The Greek term rendered “strike” is the verb plésso, which is related to the noun plégé or “plague.” The usage is deliberate and reminds the reader of the connection between the trumpet blasts and the plagues of Egypt – (Revelation 9:18 – “By these three plagues was the third part of men killed”).
The darkening of the sun, moon, and stars also borrows language from Isaiah, another passage with a judicial pronouncement against Babylon:
“The burden of Babylon that Isaiah saw…Wail, for the day of Yahweh, is at hand… Behold, the day of Yahweh is coming, cruel, with wrath and fierce anger, to make the land a desolation and to destroy its sinners out of it. For the stars of heaven and the constellations will not give their light; the sun will be darkened in its going forth, and the moon will not cause its light to shine” – (Isaiah 13:1-13).
The imagery draws heavily from the judgments of Yahweh against Ancient Egypt for refusing to free Israel. But Revelation also weaves in allusions from the books of Jeremiah, Ezekiel, and Isaiah, passages with judicial pronouncements on the Babylonian Empire. The language anticipates the sentences pronounced against “Babylon” in chapter 18 of Revelation.
The use of pronouncements against Ancient Babylon is paradoxical. The “plagues” of the first four trumpets targeted the unrepentant “inhabitants of the earth,” but the unexpected agent of judgment was Babylon itself, the “burning mountain” that was cast into the sea, and the “burning star” that fell on rivers and springs.
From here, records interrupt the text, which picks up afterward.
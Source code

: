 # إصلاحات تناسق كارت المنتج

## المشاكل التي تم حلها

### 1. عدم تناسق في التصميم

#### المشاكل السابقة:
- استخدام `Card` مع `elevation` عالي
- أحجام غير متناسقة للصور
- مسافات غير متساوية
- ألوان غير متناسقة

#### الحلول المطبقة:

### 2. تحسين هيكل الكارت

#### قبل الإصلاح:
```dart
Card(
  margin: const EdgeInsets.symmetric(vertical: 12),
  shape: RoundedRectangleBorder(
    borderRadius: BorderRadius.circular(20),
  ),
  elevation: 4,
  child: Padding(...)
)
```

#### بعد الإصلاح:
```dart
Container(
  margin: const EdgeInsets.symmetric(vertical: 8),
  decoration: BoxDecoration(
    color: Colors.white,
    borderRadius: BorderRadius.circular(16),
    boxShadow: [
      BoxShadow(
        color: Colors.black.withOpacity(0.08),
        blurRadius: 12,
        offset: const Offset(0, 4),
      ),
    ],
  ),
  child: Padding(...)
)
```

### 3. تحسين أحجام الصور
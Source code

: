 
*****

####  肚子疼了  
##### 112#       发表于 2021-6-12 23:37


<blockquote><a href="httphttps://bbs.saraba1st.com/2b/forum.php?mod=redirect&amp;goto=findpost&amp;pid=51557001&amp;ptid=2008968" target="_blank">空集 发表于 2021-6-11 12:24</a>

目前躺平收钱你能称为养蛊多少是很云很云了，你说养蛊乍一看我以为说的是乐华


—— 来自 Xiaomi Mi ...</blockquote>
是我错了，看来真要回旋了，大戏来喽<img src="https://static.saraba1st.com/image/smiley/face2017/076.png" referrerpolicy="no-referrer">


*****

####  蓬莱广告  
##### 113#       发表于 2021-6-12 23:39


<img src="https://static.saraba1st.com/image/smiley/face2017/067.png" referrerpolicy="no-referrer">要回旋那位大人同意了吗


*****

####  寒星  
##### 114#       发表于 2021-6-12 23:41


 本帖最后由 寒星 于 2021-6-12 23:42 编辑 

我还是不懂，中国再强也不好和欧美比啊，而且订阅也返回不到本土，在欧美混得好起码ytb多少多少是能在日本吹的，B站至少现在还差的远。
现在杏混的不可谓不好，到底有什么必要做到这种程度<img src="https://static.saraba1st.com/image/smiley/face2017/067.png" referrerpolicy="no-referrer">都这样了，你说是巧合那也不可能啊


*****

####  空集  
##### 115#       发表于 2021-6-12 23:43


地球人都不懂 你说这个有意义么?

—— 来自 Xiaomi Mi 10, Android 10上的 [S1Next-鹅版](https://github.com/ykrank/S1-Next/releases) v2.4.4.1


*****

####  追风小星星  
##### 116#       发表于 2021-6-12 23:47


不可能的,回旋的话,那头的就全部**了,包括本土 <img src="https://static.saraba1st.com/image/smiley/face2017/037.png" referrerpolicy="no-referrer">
Thus, to punish the “inhabitants of the earth,” God used the very institution on which they depended for economic security, and which in turn will be destroyed utterly – (Revelation 8:5, 9:20-21).
To this point in the narrative, it is not human beings that are destroyed by the trumpet blasts, but a third of the things connected to their economic security: Agriculture, transportation (ships), water, and light – The very things on which the economic power of “Babylon” is built. So far, men only died when they chose to drink waters made bitter by the “burning star” that fell from the heavens.